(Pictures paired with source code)
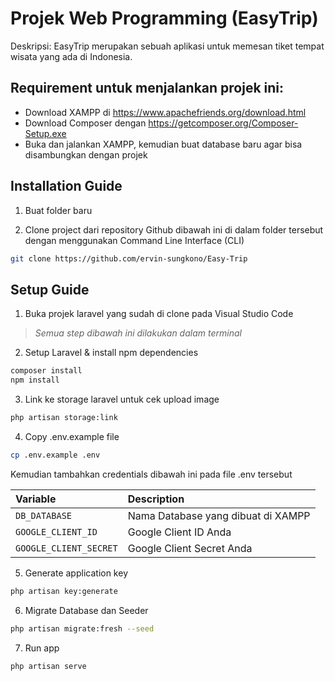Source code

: # Projek Web Programming (EasyTrip)
Deskripsi: EasyTrip merupakan sebuah aplikasi untuk memesan tiket tempat wisata yang ada di Indonesia. 

## Requirement untuk menjalankan projek ini:
- Download XAMPP di https://www.apachefriends.org/download.html
- Download Composer dengan https://getcomposer.org/Composer-Setup.exe   
- Buka dan jalankan XAMPP, kemudian buat database baru agar bisa disambungkan dengan projek

## Installation Guide
1. Buat folder baru

2. Clone project dari repository Github dibawah ini di dalam folder tersebut dengan menggunakan Command Line Interface (CLI)
```sh
git clone https://github.com/ervin-sungkono/Easy-Trip
```
## Setup Guide
1. Buka projek laravel yang sudah di clone pada Visual Studio Code

> *Semua step dibawah ini dilakukan dalam terminal*


2. Setup Laravel & install npm dependencies
```sh
composer install
npm install
```

3. Link ke storage laravel untuk cek upload image
```sh
php artisan storage:link
```

4. Copy .env.example file 
```sh
cp .env.example .env
```

Kemudian tambahkan credentials dibawah ini pada file .env tersebut

| Variable | Description |
| :--- | :--- |
| `DB_DATABASE` | Nama Database yang dibuat di XAMPP |
| `GOOGLE_CLIENT_ID` | Google Client ID Anda |
| `GOOGLE_CLIENT_SECRET` | Google Client Secret Anda |

5. Generate application key
 ```sh
php artisan key:generate
```

6. Migrate Database dan Seeder
 ```sh
php artisan migrate:fresh --seed
```

7. Run app
```sh
php artisan serve
```
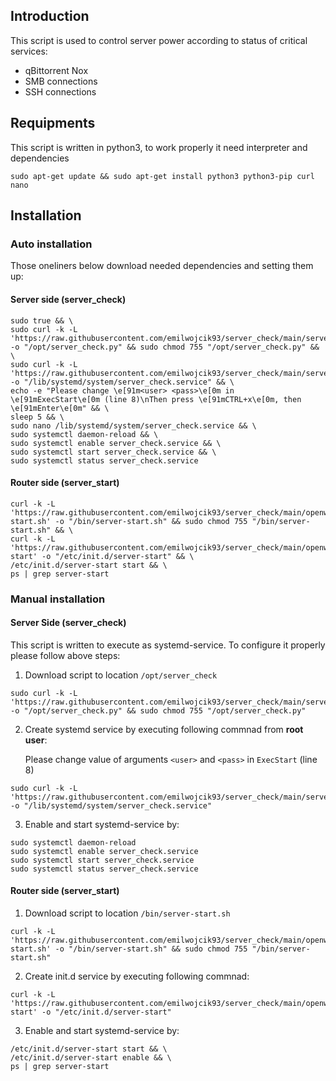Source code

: ## Introduction

This script is used to control server power according to status of critical services:
- qBittorrent Nox
- SMB connections
- SSH connections


## Requipments
This script is written in python3, to work properly it need interpreter and dependencies
```
sudo apt-get update && sudo apt-get install python3 python3-pip curl nano
```
## Installation

### Auto installation
Those oneliners below download needed dependencies and setting them up:
#### Server side (server_check)
```
sudo true && \
sudo curl -k -L 'https://raw.githubusercontent.com/emilwojcik93/server_check/main/server_check.py' -o "/opt/server_check.py" && sudo chmod 755 "/opt/server_check.py" && \
sudo curl -k -L 'https://raw.githubusercontent.com/emilwojcik93/server_check/main/server_check.service' -o "/lib/systemd/system/server_check.service" && \
echo -e "Please change \e[91m<user> <pass>\e[0m in \e[91mExecStart\e[0m (line 8)\nThen press \e[91mCTRL+x\e[0m, then \e[91mEnter\e[0m" && \
sleep 5 && \
sudo nano /lib/systemd/system/server_check.service && \
sudo systemctl daemon-reload && \
sudo systemctl enable server_check.service && \
sudo systemctl start server_check.service && \
sudo systemctl status server_check.service
```
#### Router side (server_start)
```
curl -k -L 'https://raw.githubusercontent.com/emilwojcik93/server_check/main/openwrt/server-start.sh' -o "/bin/server-start.sh" && sudo chmod 755 "/bin/server-start.sh" && \
curl -k -L 'https://raw.githubusercontent.com/emilwojcik93/server_check/main/openwrt/server-start' -o "/etc/init.d/server-start" && \
/etc/init.d/server-start start && \
ps | grep server-start
```
### Manual installation
#### Server Side (server_check)
This script is written to execute as systemd-service. To configure it properly please follow above steps:
1. Download script to location `/opt/server_check`
```
sudo curl -k -L 'https://raw.githubusercontent.com/emilwojcik93/server_check/main/server_check.py' -o "/opt/server_check.py" && sudo chmod 755 "/opt/server_check.py"
```
2. Create systemd service by executing following commnad from **root user**:

   Please change value of arguments `<user>` and `<pass>` in `ExecStart` (line 8)
```
sudo curl -k -L 'https://raw.githubusercontent.com/emilwojcik93/server_check/main/server_check.service' -o "/lib/systemd/system/server_check.service"
```
3. Enable and start systemd-service by:
```
sudo systemctl daemon-reload
sudo systemctl enable server_check.service
sudo systemctl start server_check.service
sudo systemctl status server_check.service
```

#### Router side (server_start)
1. Download script to location `/bin/server-start.sh`
```
curl -k -L 'https://raw.githubusercontent.com/emilwojcik93/server_check/main/openwrt/server-start.sh' -o "/bin/server-start.sh" && sudo chmod 755 "/bin/server-start.sh"
```
2.  Create init.d service by executing following commnad:
```
curl -k -L 'https://raw.githubusercontent.com/emilwojcik93/server_check/main/openwrt/server-start' -o "/etc/init.d/server-start"
```
3. Enable and start systemd-service by:
```
/etc/init.d/server-start start && \
/etc/init.d/server-start enable && \
ps | grep server-start
```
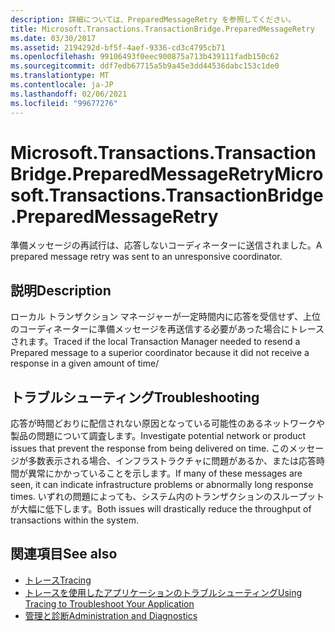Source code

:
 ```yaml
---
description: 詳細については、PreparedMessageRetry を参照してください。
title: Microsoft.Transactions.TransactionBridge.PreparedMessageRetry
ms.date: 03/30/2017
ms.assetid: 2194292d-bf5f-4aef-9336-cd3c4795cb71
ms.openlocfilehash: 99106493f0eec900875a713b439111fadb150c62
ms.sourcegitcommit: ddf7edb67715a5b9a45e3dd44536dabc153c1de0
ms.translationtype: MT
ms.contentlocale: ja-JP
ms.lasthandoff: 02/06/2021
ms.locfileid: "99677276"
---
```

# <a name="microsofttransactionstransactionbridgepreparedmessageretry"></a><span data-ttu-id="6d193-103">Microsoft.Transactions.TransactionBridge.PreparedMessageRetry</span><span class="sxs-lookup"><span data-stu-id="6d193-103">Microsoft.Transactions.TransactionBridge.PreparedMessageRetry</span></span>

<span data-ttu-id="6d193-104">準備メッセージの再試行は、応答しないコーディネーターに送信されました。</span><span class="sxs-lookup"><span data-stu-id="6d193-104">A prepared message retry was sent to an unresponsive coordinator.</span></span>  
  
## <a name="description"></a><span data-ttu-id="6d193-105">説明</span><span class="sxs-lookup"><span data-stu-id="6d193-105">Description</span></span>  

 <span data-ttu-id="6d193-106">ローカル トランザクション マネージャーが一定時間内に応答を受信せず、上位のコーディネーターに準備メッセージを再送信する必要があった場合にトレースされます。</span><span class="sxs-lookup"><span data-stu-id="6d193-106">Traced if the local Transaction Manager needed to resend a Prepared message to a superior coordinator because it did not receive a response in a given amount of time/</span></span>  
  
## <a name="troubleshooting"></a><span data-ttu-id="6d193-107">トラブルシューティング</span><span class="sxs-lookup"><span data-stu-id="6d193-107">Troubleshooting</span></span>  

 <span data-ttu-id="6d193-108">応答が時間どおりに配信されない原因となっている可能性のあるネットワークや製品の問題について調査します。</span><span class="sxs-lookup"><span data-stu-id="6d193-108">Investigate potential network or product issues that prevent the response from being delivered on time.</span></span>  <span data-ttu-id="6d193-109">このメッセージが多数表示される場合、インフラストラクチャに問題があるか、または応答時間が異常にかかっていることを示します。</span><span class="sxs-lookup"><span data-stu-id="6d193-109">If many of these messages are seen, it can indicate infrastructure problems or abnormally long response times.</span></span> <span data-ttu-id="6d193-110">いずれの問題によっても、システム内のトランザクションのスループットが大幅に低下します。</span><span class="sxs-lookup"><span data-stu-id="6d193-110">Both issues will drastically reduce the throughput of transactions within the system.</span></span>  
  
## <a name="see-also"></a><span data-ttu-id="6d193-111">関連項目</span><span class="sxs-lookup"><span data-stu-id="6d193-111">See also</span></span>

- [<span data-ttu-id="6d193-112">トレース</span><span class="sxs-lookup"><span data-stu-id="6d193-112">Tracing</span></span>](index.md)
- [<span data-ttu-id="6d193-113">トレースを使用したアプリケーションのトラブルシューティング</span><span class="sxs-lookup"><span data-stu-id="6d193-113">Using Tracing to Troubleshoot Your Application</span></span>](using-tracing-to-troubleshoot-your-application.md)
- [<span data-ttu-id="6d193-114">管理と診断</span><span class="sxs-lookup"><span data-stu-id="6d193-114">Administration and Diagnostics</span></span>](../index.md)
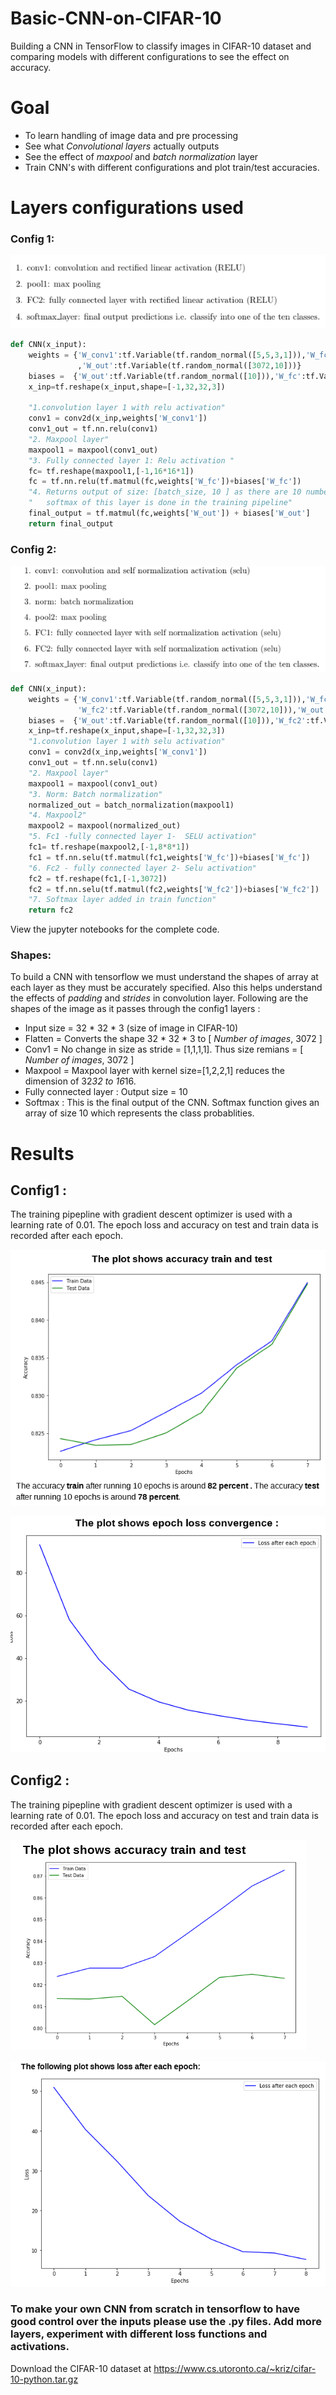 # Basic-CNN-on-CIFAR-10
Building a CNN in TensorFlow to classify images in CIFAR-10 dataset and comparing models with different configurations to see the effect on accuracy.

# Goal 
* To learn handling of image data and pre processing
* See what *Convolutional layers* actually outputs
* See the effect of *maxpool* and *batch normalization* layer
* Train CNN's with different configurations and plot train/test accuracies.

# Layers configurations used 
### Config 1:
![alt text](Results_png/config1.png)

```python
def CNN(x_input):
    weights = {'W_conv1':tf.Variable(tf.random_normal([5,5,3,1])),'W_fc':tf.Variable(tf.random_normal([1*16*16,3072]))
               ,'W_out':tf.Variable(tf.random_normal([3072,10]))}
    biases =  {'W_out':tf.Variable(tf.random_normal([10])),'W_fc':tf.Variable(tf.random_normal([3072]))}
    x_inp=tf.reshape(x_input,shape=[-1,32,32,3])
    
    "1.convolution layer 1 with relu activation"
    conv1 = conv2d(x_inp,weights['W_conv1'])
    conv1_out = tf.nn.relu(conv1)
    "2. Maxpool layer"
    maxpool1 = maxpool(conv1_out)
    "3. Fully connected layer 1: Relu activation "
    fc= tf.reshape(maxpool1,[-1,16*16*1])
    fc = tf.nn.relu(tf.matmul(fc,weights['W_fc'])+biases['W_fc'])
    "4. Returns output of size: [batch_size, 10 ] as there are 10 number of classes"
    "   softmax of this layer is done in the training pipeline"
    final_output = tf.matmul(fc,weights['W_out']) + biases['W_out']
    return final_output
```


### Config 2:
![alt text](Results_png/config2.png)

```python
def CNN(x_input):
    weights = {'W_conv1':tf.Variable(tf.random_normal([5,5,3,1])),'W_fc':tf.Variable(tf.random_normal([1*8*8,3072])),
               'W_fc2':tf.Variable(tf.random_normal([3072,10])),'W_out':tf.Variable(tf.random_normal([3072,10]))}
    biases =  {'W_out':tf.Variable(tf.random_normal([10])),'W_fc2':tf.Variable(tf.random_normal([10])),'W_fc':tf.Variable(tf.random_normal([3072]))}
    x_inp=tf.reshape(x_input,shape=[-1,32,32,3])
    "1.convolution layer 1 with selu activation"
    conv1 = conv2d(x_inp,weights['W_conv1'])
    conv1_out = tf.nn.selu(conv1)
    "2. Maxpool layer"
    maxpool1 = maxpool(conv1_out)
    "3. Norm: Batch normalization"
    normalized_out = batch_normalization(maxpool1)
    "4. Maxpool2"
    maxpool2 = maxpool(normalized_out)
    "5. Fc1 -fully connected layer 1-  SELU activation"
    fc1= tf.reshape(maxpool2,[-1,8*8*1])
    fc1 = tf.nn.selu(tf.matmul(fc1,weights['W_fc'])+biases['W_fc'])
    "6. Fc2 - fully connected layer 2- Selu activation"
    fc2 = tf.reshape(fc1,[-1,3072])
    fc2 = tf.nn.selu(tf.matmul(fc2,weights['W_fc2'])+biases['W_fc2'])
    "7. Softmax layer added in train function"
    return fc2
```
View the jupyter notebooks for the complete code.

### Shapes: 
To build a CNN with tensorflow we must understand the shapes of array at each layer as they must be accurately specified. Also this helps understand the effects of *padding* and *strides* in convolution layer. Following are the shapes of the image as it passes through the config1 layers : 
* Input size = 32 * 32 * 3   (size of image in CIFAR-10)
* Flatten = Converts the shape 32 * 32 * 3 to  [ *Number of images*, 3072 ]
* Conv1 = No change in size as stride = [1,1,1,1]. Thus size remians = [ *Number of images*, 3072 ]
* Maxpool = Maxpool layer with kernel size=[1,2,2,1] reduces the dimension of 32*32 to 16*16.
* Fully connected layer :  Output size = 10 
* Softmax : This is the final output of the CNN. Softmax function gives an array of size 10 which represents the class probablities.

# Results
## Config1 :
The training pipepline with gradient descent optimizer is used with a learning rate of 0.01. The epoch loss and accuracy on test and train data is recorded after each epoch. 

![alt text](Results_png/results1.png)

![alt text](Results_png/result1convergence.png)

## Config2 :
The training pipepline with gradient descent optimizer is used with a learning rate of 0.01. The epoch loss and accuracy on test and train data is recorded after each epoch. 


![alt text](Results_png/results2.png)

![alt text](Results_png/result2convergence.png)

### To make your own CNN from scratch in tensorflow to have good control over the inputs please use the .py files. Add more layers, experiment with different loss functions and activations.
Download the CIFAR-10 dataset at https://www.cs.utoronto.ca/~kriz/cifar-10-python.tar.gz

• **Exercise objective**
Please print the lines above exactly, beginning at the first line of the entries and ending at the line holding "2. Setup Laravel & install npm dependencies", and leave the pictures out.

• **Task answer**
Source code

: # Projek Web Programming (EasyTrip)
Deskripsi: EasyTrip merupakan sebuah aplikasi untuk memesan tiket tempat wisata yang ada di Indonesia. 

## Requirement untuk menjalankan projek ini:
- Download XAMPP di https://www.apachefriends.org/download.html
- Download Composer dengan https://getcomposer.org/Composer-Setup.exe   
- Buka dan jalankan XAMPP, kemudian buat database baru agar bisa disambungkan dengan projek

## Installation Guide
1. Buat folder baru

2. Clone project dari repository Github dibawah ini di dalam folder tersebut dengan menggunakan Command Line Interface (CLI)
```sh
git clone https://github.com/ervin-sungkono/Easy-Trip
```
## Setup Guide
1. Buka projek laravel yang sudah di clone pada Visual Studio Code

> *Semua step dibawah ini dilakukan dalam terminal*


2. Setup Laravel & install npm dependencies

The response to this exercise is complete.